The global field "G_split" defines the start/end position of a new record. (a word within G_Source that is repeated)

"T_text" for placing the extracted text on a record.

[color:"blue"]Loop

1) Create a record and fill T_text with the text from the start of G_Source to the first G_split.

2) Create records for every time G_split occurs in G_Source. Fill T_text on each record with the text between the G_Split, and the next...

3) Create a record and fill T_text with the text from the last G_split to the end of G_Source.

[color:"blue"]end loop

Please help me to set this loop in action.

Fenton · September 19, 2003

There are two ways to do this. One is to use a global counter, to increment the "occurrence" of the separator, in a Position function. Works fine, once you get it going. But there's an easier way (for the rest of us :-)

I set the original into another global, which can then be parsed w/out losing the original (not that I ever make mistakes).

Then, after pulling out the 1st chunk, using Left, you can remove that chunk, using Right.

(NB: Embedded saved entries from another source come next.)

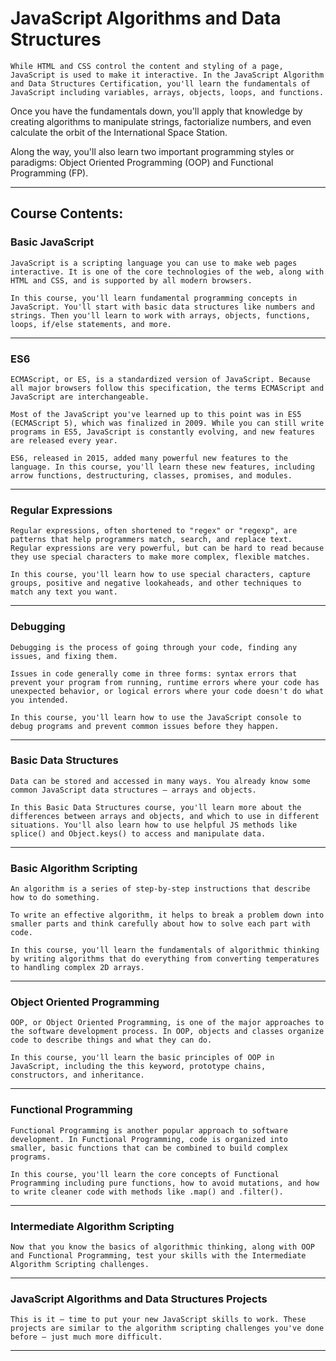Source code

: 
# JavaScript Algorithms and Data Structures

    While HTML and CSS control the content and styling of a page, JavaScript is used to make it interactive. In the JavaScript Algorithm and Data Structures Certification, you'll learn the fundamentals of JavaScript including variables, arrays, objects, loops, and functions.

Once you have the fundamentals down, you'll apply that knowledge by creating algorithms to manipulate strings, factorialize numbers, and even calculate the orbit of the International Space Station.

Along the way, you'll also learn two important programming styles or paradigms: Object Oriented Programming (OOP) and Functional Programming (FP).

<hr>

## Course Contents:



### Basic JavaScript

    JavaScript is a scripting language you can use to make web pages interactive. It is one of the core technologies of the web, along with HTML and CSS, and is supported by all modern browsers.

    In this course, you'll learn fundamental programming concepts in JavaScript. You'll start with basic data structures like numbers and strings. Then you'll learn to work with arrays, objects, functions, loops, if/else statements, and more.

<hr>

### ES6

    ECMAScript, or ES, is a standardized version of JavaScript. Because all major browsers follow this specification, the terms ECMAScript and JavaScript are interchangeable.

    Most of the JavaScript you've learned up to this point was in ES5 (ECMAScript 5), which was finalized in 2009. While you can still write programs in ES5, JavaScript is constantly evolving, and new features are released every year.

    ES6, released in 2015, added many powerful new features to the language. In this course, you'll learn these new features, including arrow functions, destructuring, classes, promises, and modules.

<hr>

### Regular Expressions

    Regular expressions, often shortened to "regex" or "regexp", are patterns that help programmers match, search, and replace text. Regular expressions are very powerful, but can be hard to read because they use special characters to make more complex, flexible matches.

    In this course, you'll learn how to use special characters, capture groups, positive and negative lookaheads, and other techniques to match any text you want.

<hr>

### Debugging

    Debugging is the process of going through your code, finding any issues, and fixing them.

    Issues in code generally come in three forms: syntax errors that prevent your program from running, runtime errors where your code has unexpected behavior, or logical errors where your code doesn't do what you intended.

    In this course, you'll learn how to use the JavaScript console to debug programs and prevent common issues before they happen.

<hr>

### Basic Data Structures

    Data can be stored and accessed in many ways. You already know some common JavaScript data structures — arrays and objects.

    In this Basic Data Structures course, you'll learn more about the differences between arrays and objects, and which to use in different situations. You'll also learn how to use helpful JS methods like splice() and Object.keys() to access and manipulate data.

<hr>

### Basic Algorithm Scripting

    An algorithm is a series of step-by-step instructions that describe how to do something.

    To write an effective algorithm, it helps to break a problem down into smaller parts and think carefully about how to solve each part with code.

    In this course, you'll learn the fundamentals of algorithmic thinking by writing algorithms that do everything from converting temperatures to handling complex 2D arrays.

<hr>

### Object Oriented Programming
    OOP, or Object Oriented Programming, is one of the major approaches to the software development process. In OOP, objects and classes organize code to describe things and what they can do.

    In this course, you'll learn the basic principles of OOP in JavaScript, including the this keyword, prototype chains, constructors, and inheritance.

<hr>

### Functional Programming
    Functional Programming is another popular approach to software development. In Functional Programming, code is organized into smaller, basic functions that can be combined to build complex programs.

    In this course, you'll learn the core concepts of Functional Programming including pure functions, how to avoid mutations, and how to write cleaner code with methods like .map() and .filter().
<hr>

### Intermediate Algorithm Scripting
    Now that you know the basics of algorithmic thinking, along with OOP and Functional Programming, test your skills with the Intermediate Algorithm Scripting challenges.

<hr>

### JavaScript Algorithms and Data Structures Projects
    This is it — time to put your new JavaScript skills to work. These projects are similar to the algorithm scripting challenges you've done before – just much more difficult.
<hr>


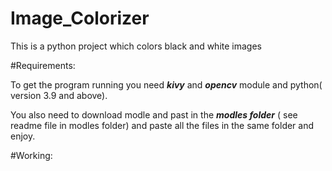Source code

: # Image_Colorizer
This is a python project which colors black and white images

#Requirements:

  To get the program running you need ***kivy*** and ***opencv*** module and python( version 3.9 and above). 
  
  You also need to download modle and past in the ***modles folder*** ( see readme file in modles folder)
  and paste all the files in the same folder and enjoy.

#Working:




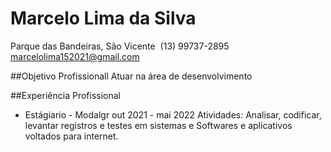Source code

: # Marcelo Lima da Silva

Parque das Bandeiras, São Vicente  (13) 99737-2895  marcelolima152021@gmail.com

##Objetivo Profissionall
Atuar na área de desenvolvimento

##Experiência Profissional
 - Estágiario - Modalgr out 2021 - mai 2022
   Atividades: Analisar, codificar, levantar registros e testes em sistemas e Softwares e aplicativos voltados para internet.

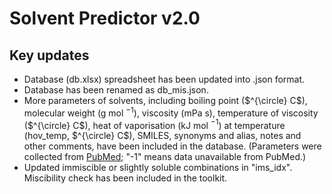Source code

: # Solvent Predictor v2.0

## Key updates
- Database (db.xlsx) spreadsheet has been updated into .json format.
- Database has been renamed as db_mis.json.
- More parameters of solvents, including boiling point ($^{\circle} C$), molecular weight (g mol $^{-1}$),  viscosity (mPa s), temperature of viscosity ($^{\circle} C$), heat of vaporisation (kJ mol $^{-1}$) at temperature (hov_temp, $^{\circle} C$), SMILES, synonyms and alias, notes and other comments, have been included in the database. (Parameters were collected from [PubMed](https://pubchem.ncbi.nlm.nih.gov/); "-1" means data unavailable from PubMed.)
- Updated immiscible or slightly soluble combinations in "ims_idx". Miscibility check has been included in the toolkit.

Then repeat.

TextExtractLoop.zip

Ugo DI LUCA · September 19, 2003

Fenton,

I set the original into another global, which can then be parsed w/out losing the original .

Nice one....but why would you loose the original ?

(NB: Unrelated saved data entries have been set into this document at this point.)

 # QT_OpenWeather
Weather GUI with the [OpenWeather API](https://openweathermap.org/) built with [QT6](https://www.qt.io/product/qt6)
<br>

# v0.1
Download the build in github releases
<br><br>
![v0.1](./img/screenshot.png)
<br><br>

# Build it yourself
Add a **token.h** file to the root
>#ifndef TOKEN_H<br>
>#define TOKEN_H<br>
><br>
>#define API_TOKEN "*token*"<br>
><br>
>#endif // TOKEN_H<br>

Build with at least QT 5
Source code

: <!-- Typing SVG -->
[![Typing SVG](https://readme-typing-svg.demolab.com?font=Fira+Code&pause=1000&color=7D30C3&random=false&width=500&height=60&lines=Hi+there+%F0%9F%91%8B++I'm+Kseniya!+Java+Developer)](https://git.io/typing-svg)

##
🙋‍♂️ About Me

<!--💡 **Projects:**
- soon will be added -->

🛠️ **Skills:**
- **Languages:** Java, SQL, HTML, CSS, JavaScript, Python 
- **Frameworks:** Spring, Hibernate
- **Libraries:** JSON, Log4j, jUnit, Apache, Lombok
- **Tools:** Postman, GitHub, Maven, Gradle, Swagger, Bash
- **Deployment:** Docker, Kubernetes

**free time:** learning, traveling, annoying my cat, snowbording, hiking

Lee Smith · September 19, 2003

Murphy's Law I believe.

Ugo DI LUCA · September 19, 2003

Lee

Didn't came out in France yet....

Was Fenton on an unlucky day, or is he the lovely magician

Lee Smith · September 19, 2003

Hi Ugo,

Go here for a little bit of enlightenment on Murphy's Law

http://www.murphys-laws.com/

Ugo DI LUCA · September 20, 2003

Thanks Lee

I was focused on the movie.

I tested the counter loop and it ain't fail.

Re-reading Fenton's post, I now understand better. "If anything can go wrong, it will", so better trap it into an additional global.

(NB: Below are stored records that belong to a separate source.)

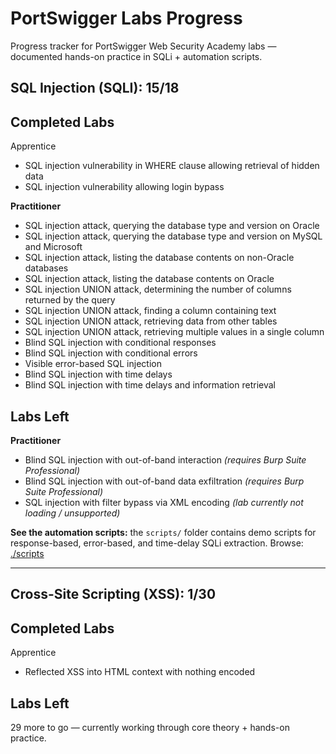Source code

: # PortSwigger Labs Progress
Progress tracker for PortSwigger Web Security Academy labs — documented hands-on practice in SQLi + automation scripts.

## SQL Injection (SQLI): 15/18

## Completed Labs 

Apprentice
- SQL injection vulnerability in WHERE clause allowing retrieval of hidden data
- SQL injection vulnerability allowing login bypass

**Practitioner**
- SQL injection attack, querying the database type and version on Oracle
- SQL injection attack, querying the database type and version on MySQL and Microsoft  
- SQL injection attack, listing the database contents on non-Oracle databases  
- SQL injection attack, listing the database contents on Oracle  
- SQL injection UNION attack, determining the number of columns returned by the query  
- SQL injection UNION attack, finding a column containing text  
- SQL injection UNION attack, retrieving data from other tables  
- SQL injection UNION attack, retrieving multiple values in a single column  
- Blind SQL injection with conditional responses  
- Blind SQL injection with conditional errors  
- Visible error-based SQL injection  
- Blind SQL injection with time delays
- Blind SQL injection with time delays and information retrieval

## Labs Left

**Practitioner**
- Blind SQL injection with out-of-band interaction *(requires Burp Suite Professional)*
- Blind SQL injection with out-of-band data exfiltration *(requires Burp Suite Professional)*
- SQL injection with filter bypass via XML encoding *(lab currently not loading / unsupported)*

**See the automation scripts:** the `scripts/` folder contains demo scripts for response-based, error-based, and time-delay SQLi extraction. 
Browse: [./scripts](./scripts/)

---

## Cross-Site Scripting (XSS): 1/30

## Completed Labs

Apprentice
- Reflected XSS into HTML context with nothing encoded

## Labs Left
29 more to go — currently working through core theory + hands-on practice.

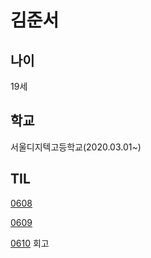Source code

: # 김준서
## 나이
19세
## 학교

서울디지텍고등학교(2020.03.01~)




## TIL
[0608](./sdhs/20220608.md)

[0609](./sdhs/20220609.md)

[0610](./sdhs/20220610.md) 회고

Jim McKee · September 20, 2003

Hi vierdewereld ...

Here's another way of doing it that can also handle situations where the separator word might also reside within a word in the source field. For example: "farm" is the separator word, and "farmboy" is a word in the source field. The script will ignore any instances of the characters comprising the separator word if they're not a whole word.

Fenton: I really liked your method of successively removing each text chunk from the global. A very kewl thinking-outside-the-box kind of approach.

Lee: thanks for the Murphy's Law pointer ... very funny

Extract Text to Records_3.zip

BobWeaver · September 20, 2003

He puts the text into another global because as he parses the text out of it, the leftmost chunk gets deleted. If you don't need the original text after you're done, then it doesn't matter. But, you might want to keep a copy of the original text for future reference.

Jim, you beat me to it.

Ugo DI LUCA · September 20, 2003

Hi Bob,

OK, he needs it because of the method he implemented...

Here's another one, just for fun. I haven't downloaded Jim's sampler, so I hope it won't be redundant. But for sure you'll appreciate this one, if my memory didn't fail

As Verdewereld said, "Fill T_text on each record with the text between the G_Split", and ...fill T_text with the text from the last G_split to the end of G_Source.", I considered the separator wouldn't be included in the T_Text.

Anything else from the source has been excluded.